Modify haploid Viterbi/FB to handle NONCOPY state in reference panel

szhan commented 3 months ago

If ancestral haplotypes are used as part of a reference panel for LS matching, then non-copying states in them need to be treated differently than other states. When a non-copying state is encountered, the emission probability should be 0, because it is not allowed to copy from it. We arbitrarily set the numeric value of non-copying states to be -2, which is distinct from missing state that is set to -1. Here, we modify how emission probabilities are computed in the haploid version of the Viterbi algorithm. We also add examples of reference panels, queries, and expected paths for testing.

szhan commented 3 months ago

The tests cover the following:

Four types of ancestral haplotypes that span:
- From the first position to the middle, with NONCOPY states on the right side.
- From the middle to the last position, with NONCOPY states on the left side.
- A middle section, excluding the first and last few positions, which are occupied by NONCOPY states.
- Completely from end to end, with no NONCOPY states.
Switching from:
- Sample to sample (1 switch).
- Sample to ancestor (1 switch).
- Ancestor to sample (1 switch).
- Ancestor to ancestor (1 switch).
- Sample to ancestor to sample (2 switches).
- Ancestor to ancestor to sample (2 switches).
Missing data in query at a switch position (which delays switching) and at a position to the left of it (which results in no delay in switching).
Multiallelic sites.
Two equally likely paths.

szhan commented 3 months ago

Presently, rho / n, which is part of the calculation of switch probabilities, is computed by dividing rho along the sites by a constant n, which is the number of reference haplotypes. It is part of the standard formulation of Li & Stephens HMM which does not define any non-copying state in the reference panel. Here, because of the presence of NONCOPY, we should allow the denominator to vary along the sites according to the number of reference haplotypes without the NONCOPY state. The consequences of this for the Viterbi, forward, backward, and forward-backward algorithms should be discussed in a separate issue.

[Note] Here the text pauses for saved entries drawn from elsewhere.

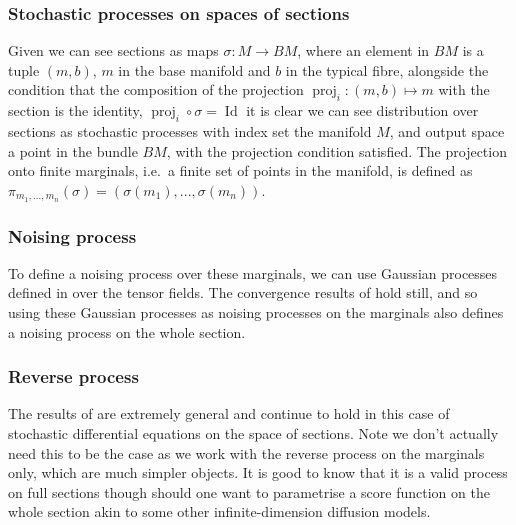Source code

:\subsubsection{Stochastic processes on spaces of sections}
Given we can see sections as maps \(\sigma: M \to BM\), where an element in \(BM\) is a tuple \((m, b)\), \(m\) in the base manifold and \(b\) in the typical fibre, alongside the condition that the composition of the projection \(\operatorname{proj}_i: (m, b)\mapsto m\) with the section is the identity, \(\operatorname{proj}_i \circ \sigma = \operatorname{Id}\) it is clear we can see distribution over sections as stochastic processes with index set the manifold \(M\), and output space a point in the bundle \(BM\), with the projection condition satisfied.
The projection onto finite marginals, i.e.\ a finite set of points in the manifold, is defined as $\pi_{m_1, .
		.., m_n}(\sigma) = (\sigma(m_1), ..., \sigma(m_n))$.

\subsubsection{Noising process}
To define a noising process over these marginals, we can use Gaussian processes defined in \textcite{hutchinson2021vector} over the tensor fields.
The convergence results of \textcite{phillips2022spectral} hold still, and so using these Gaussian processes as noising processes on the marginals also defines a noising process on the whole section.

\subsubsection{Reverse process}
The results of \textcite{cattiaux2021time} are extremely general and continue to hold in this case of stochastic differential equations on the space of sections.
Note we don't actually need this to be the case as we work with the reverse process on the marginals only, which are much simpler objects.
It is good to know that it is a valid process on full sections though should one want to parametrise a score function on the whole section akin to some other infinite-dimension diffusion models.


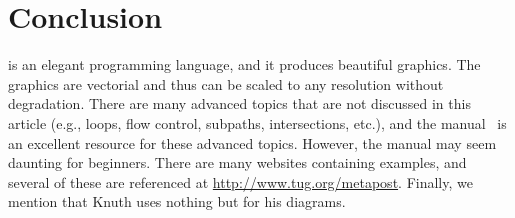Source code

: \section{Conclusion}
\label{sec:conclusion}

\MP{} is an elegant programming language, and it produces beautiful
graphics.  The graphics are vectorial and thus can be scaled to any
resolution without degradation.  There are many advanced topics that are
not discussed in this article (e.g., loops, flow control, subpaths,
intersections, etc.), and the \MP{} manual~\cite{hobby:user} is an
excellent resource for these advanced topics.  However, the \MP{} manual
may seem daunting for beginners.  There are many websites containing
\MP{} examples, and several of these are referenced at
\url{http://www.tug.org/metapost}.  Finally, we mention that Knuth uses
nothing but \MP{} for his diagrams.
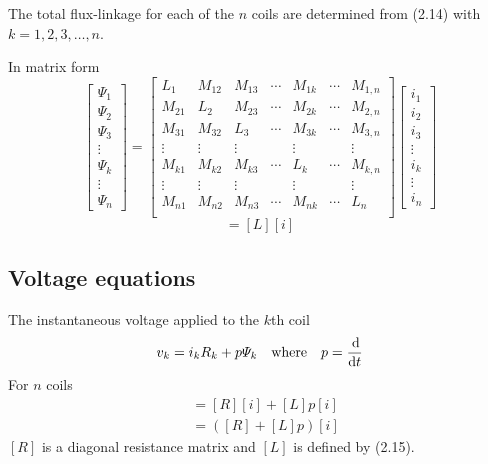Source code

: \documentclass[a4paper,numbers=noenddot,12pt]{scrbook}
\begin{document}
The total flux-linkage for each of the $n$ coils are determined from (2.14) with $k = 1,2,3,\dotsc, n$.

In matrix form
\begin{equation}
    \begin{bmatrix}
        \varPsi_1 \\[1ex] \varPsi_2 \\[1ex] \varPsi_3 \\[1ex] \vdots \\[1ex] \varPsi_k \\[1ex] \vdots \\[1ex] \varPsi_n
    \end{bmatrix}
    =
    \begin{bmatrix}
        L_1 & M_{12} & M_{13} & \cdots & M_{1k} & \cdots & M_{1,n} \\[1ex]
        M_{21} & L_{2} & M_{23} & \cdots & M_{2k} & \cdots & M_{2,n} \\[1ex]
        M_{31} & M_{32} & L_{3} & \cdots & M_{3k} & \cdots & M_{3,n} \\[1ex]
        \vdots & \vdots & \vdots &  &\vdots &  & \vdots \\[1ex]
        M_{k1} & M_{k2} & M_{k3} & \cdots & L_{k} & \cdots & M_{k,n} \\[1ex]
        \vdots & \vdots & \vdots &  &\vdots &  & \vdots \\[1ex]
        M_{n1} & M_{n2} & M_{n3} & \cdots & M_{nk} & \cdots & L_{n} \\
    \end{bmatrix}
    \begin{bmatrix}
        i_1 \\[1ex] i_2 \\[1ex] i_3 \\[1ex] \vdots \\[1ex] i_k \\[1ex] \vdots \\[1ex] i_n
    \end{bmatrix}
    \label{eq:Eq2.15}
\end{equation}
\begin{equation}
    [\varPsi] = [L][i]
    \label{eq:Eq2.16}
\end{equation}

\subsection{Voltage equations}
The instantaneous voltage applied to the $k$th coil
\begin{equation}
    v_k = i_k R_k + p \varPsi_k \quad \text{where} \quad p = \dfrac{\dif}{\dif t}
    \label{eq:Eq2.17}
\end{equation}
For $n$ coils
\begin{align}
    [v] & = [R][i] + [L]p[i] \nonumber \\
    & = ([R] + [L] p)[i]
    \label{eq:Eq2.18}
\end{align}
$[R]$ is a diagonal resistance matrix and $[L]$ is defined by (2.15).
\end{document}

astheeggeggs commented 3 months ago

So the intuition here is that the number of templates in the reference panel jumps from n -> 2n -1, and you fill the ancestral reference templates with missing values (on anything really) where there is no ancestral material in those haplotypes, give them a 'NON_COPY' label at those sites, and set the corresponding emission prob to 0. You can then set recombination rate as rho_j/(2*n-1-|sum(NON_COPY_j)|) for each site j. That logic all makes sense to me!

On Fri, Mar 22, 2024 at 9:10 AM Jerome Kelleher @.***> wrote:

@.**** commented on this pull request.

Nice, looks great @szhan https://github.com/szhan.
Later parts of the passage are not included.